The GTD way to managing change

So as I was ranting about changes yesterday, what do you think came out of my meeting? (aside from feelings of absolute hunger and/or starvation because the meeting went through lunch and stretched out to four and a half hours)… Thats right, changes … 12 new feature requests and a slew of changes actually. Some of the changes are simple enough and fall just outside of the 2 minute rule to make, so they will be tasked. The application has been built to manage at least some degree of change that way, but some of the change requests will require a fair bit of thought to design and implement. This is definitely a great example of a ‘typical’ client and contract.

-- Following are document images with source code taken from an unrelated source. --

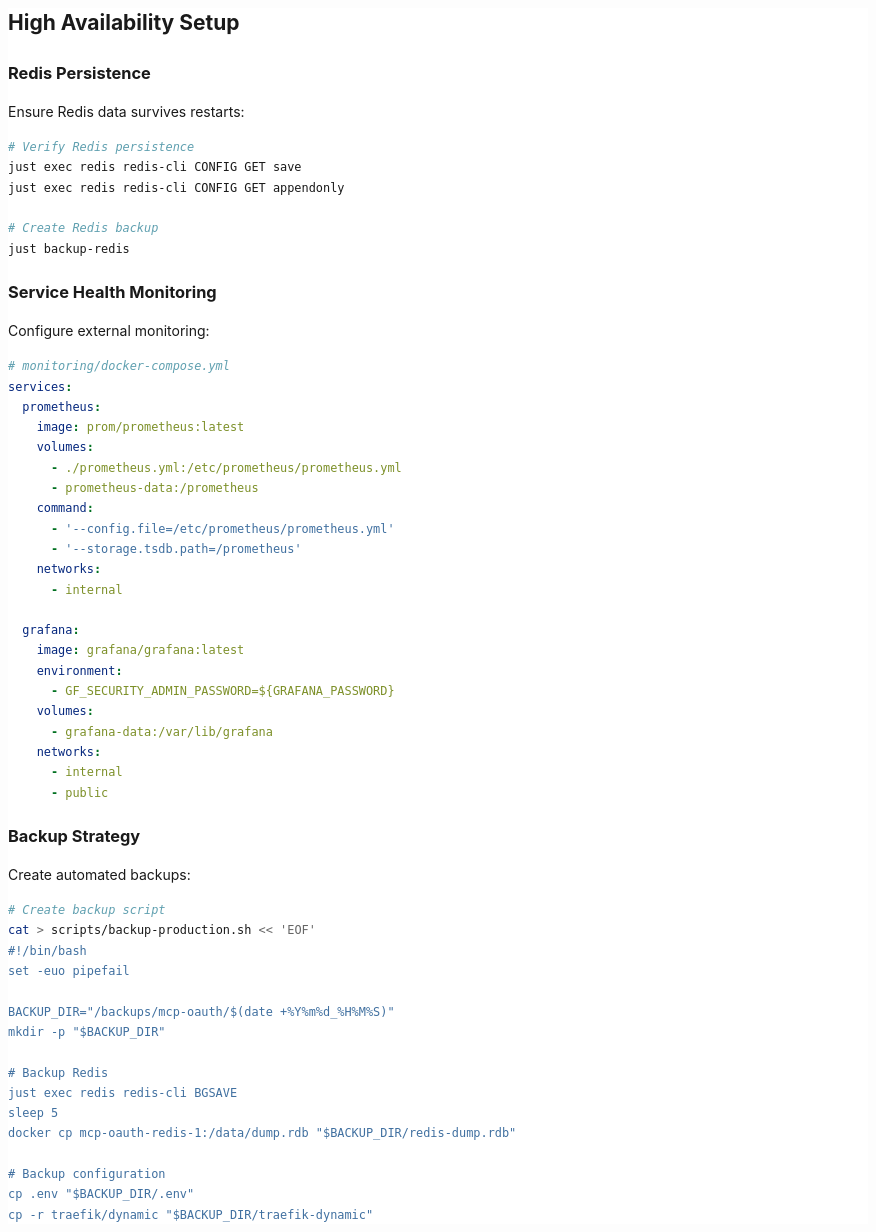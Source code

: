## High Availability Setup

### Redis Persistence

Ensure Redis data survives restarts:

```bash
# Verify Redis persistence
just exec redis redis-cli CONFIG GET save
just exec redis redis-cli CONFIG GET appendonly

# Create Redis backup
just backup-redis
```

### Service Health Monitoring

Configure external monitoring:

```yaml
# monitoring/docker-compose.yml
services:
  prometheus:
    image: prom/prometheus:latest
    volumes:
      - ./prometheus.yml:/etc/prometheus/prometheus.yml
      - prometheus-data:/prometheus
    command:
      - '--config.file=/etc/prometheus/prometheus.yml'
      - '--storage.tsdb.path=/prometheus'
    networks:
      - internal

  grafana:
    image: grafana/grafana:latest
    environment:
      - GF_SECURITY_ADMIN_PASSWORD=${GRAFANA_PASSWORD}
    volumes:
      - grafana-data:/var/lib/grafana
    networks:
      - internal
      - public
```

### Backup Strategy

Create automated backups:

```bash
# Create backup script
cat > scripts/backup-production.sh << 'EOF'
#!/bin/bash
set -euo pipefail

BACKUP_DIR="/backups/mcp-oauth/$(date +%Y%m%d_%H%M%S)"
mkdir -p "$BACKUP_DIR"

# Backup Redis
just exec redis redis-cli BGSAVE
sleep 5
docker cp mcp-oauth-redis-1:/data/dump.rdb "$BACKUP_DIR/redis-dump.rdb"

# Backup configuration
cp .env "$BACKUP_DIR/.env"
cp -r traefik/dynamic "$BACKUP_DIR/traefik-dynamic"
```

So, being all GTD stoked now … Craig and I get to exercise some of what we have been learning, so this isn’t really a rant parsee, its more of an observation of what to be grateful for … yea … yea … thats what i’ll call it ;-) :-) But seriously, I am grateful for such a ‘typical’ opportunity to exercise the GTD principals I have been learning, and I’m sure that as long as Craig gets some sleep he will feel the same way too. :-)

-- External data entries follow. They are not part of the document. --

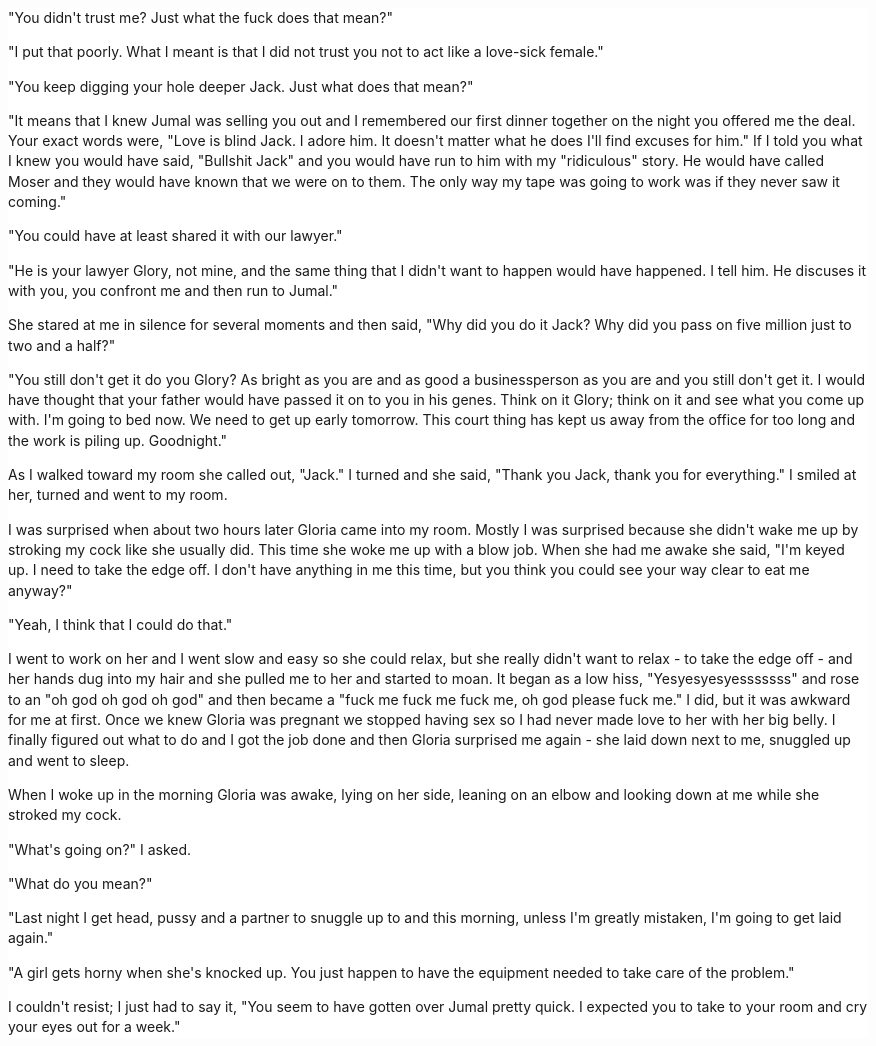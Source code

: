  "You didn't trust me? Just what the fuck does that mean?" 

 "I put that poorly. What I meant is that I did not trust you not to act like a love-sick female." 

 "You keep digging your hole deeper Jack. Just what does that mean?" 

 "It means that I knew Jumal was selling you out and I remembered our first dinner together on the night you offered me the deal. Your exact words were, "Love is blind Jack. I adore him. It doesn't matter what he does I'll find excuses for him." If I told you what I knew you would have said, "Bullshit Jack" and you would have run to him with my "ridiculous" story. He would have called Moser and they would have known that we were on to them. The only way my tape was going to work was if they never saw it coming." 

 "You could have at least shared it with our lawyer." 

 "He is your lawyer Glory, not mine, and the same thing that I didn't want to happen would have happened. I tell him. He discuses it with you, you confront me and then run to Jumal." 

 She stared at me in silence for several moments and then said, "Why did you do it Jack? Why did you pass on five million just to two and a half?" 

 "You still don't get it do you Glory? As bright as you are and as good a businessperson as you are and you still don't get it. I would have thought that your father would have passed it on to you in his genes. Think on it Glory; think on it and see what you come up with. I'm going to bed now. We need to get up early tomorrow. This court thing has kept us away from the office for too long and the work is piling up. Goodnight." 

 As I walked toward my room she called out, "Jack." I turned and she said, "Thank you Jack, thank you for everything." I smiled at her, turned and went to my room. 

 I was surprised when about two hours later Gloria came into my room. Mostly I was surprised because she didn't wake me up by stroking my cock like she usually did. This time she woke me up with a blow job. When she had me awake she said, "I'm keyed up. I need to take the edge off. I don't have anything in me this time, but you think you could see your way clear to eat me anyway?" 

 "Yeah, I think that I could do that." 

 I went to work on her and I went slow and easy so she could relax, but she really didn't want to relax - to take the edge off - and her hands dug into my hair and she pulled me to her and started to moan. It began as a low hiss, "Yesyesyesyesssssss" and rose to an "oh god oh god oh god" and then became a "fuck me fuck me fuck me, oh god please fuck me." I did, but it was awkward for me at first. Once we knew Gloria was pregnant we stopped having sex so I had never made love to her with her big belly. I finally figured out what to do and I got the job done and then Gloria surprised me again - she laid down next to me, snuggled up and went to sleep. 

 When I woke up in the morning Gloria was awake, lying on her side, leaning on an elbow and looking down at me while she stroked my cock. 

 "What's going on?" I asked. 

 "What do you mean?" 

 "Last night I get head, pussy and a partner to snuggle up to and this morning, unless I'm greatly mistaken, I'm going to get laid again." 

 "A girl gets horny when she's knocked up. You just happen to have the equipment needed to take care of the problem." 

 I couldn't resist; I just had to say it, "You seem to have gotten over Jumal pretty quick. I expected you to take to your room and cry your eyes out for a week."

The collection process went well, Craig was on top of making sure that nothing got overlooked, I was sure to make relevant notes to the way the underlying system needs to be changed to support some of the new-ish functionality and although I will be coding a bit over the weekend, the majority of the notes can wait until Monday to get processed … I had to leave and get to another meeting immediately, so processing will have to wait (unless of coarse Craig updates the project site over the weekend). There is more then enough to get cleaned up before Monday that was already in the queue.

The sprint for this next iteration has been set to twice the length (two week sprint this time), that should provide more then enough time to get things back on track and done. I’m hoping that the organization strategies of the GTD principals will be the solution I’m looking for, time will tell the tale, and i’ll be sure to update as I go through it.

As always, comments, thoughts, feedback and flames are always welcome in the comments.

Jan 30 2009

Project Irritations

I’ve been listening to David Allen a lot this past week, that guy has it totally figured out. Truly inspiring. The inspiration naturally translates into working until midnight on a project that keeps lagging, but the end is in sight which is good because I have to meet with the client today (who undoubtedly has more changes). It’s a well known fact in software development that in order to make a product ship on schedule you have to nail down the features and functionality. Sadly, thats not what happens 90% of the time because people change their minds (all the time).

It never ceases to amaze and astound me how clients can fail to understand that if you change the scope, the timeline is also going to change (even when you look the client in the eye and tell them, this is going to add time). But thats how the cookie crumbles, and the developers inevitably end up burning the midnight oil to get something functional for a client who somehow has managed to miss that things take time, and time is worth money.

In the Freelance world, how much you let a project change is ultimately up to you, I think that one of the bigger things I have to take away from this project is that once the requirements start to change from the initial requirements, you need to nail it down (fast). In a development shop, you have less control over this but there has to be a way to manage it (fast). Otherwise you end up dealing with ‘add feature x please’ one day, and ‘oh I don’t want that anymore’ two days later which just totally zaps the energy out of a project.

If you can sense the slight irritation in my post today, its because I’m slightly irritated. Not with the client though, with myself. This is the second project this year that I’ve ended up, essentially working for free, (read outside of alloted hours for no additional pay). I’m not totally sure what the solution is, but I know I’m looking for one, and I also know that this is one of those problems that can work itself into just about any environment.

I wonder what I’m trying to tell myself?

Please post suggestions in the comments.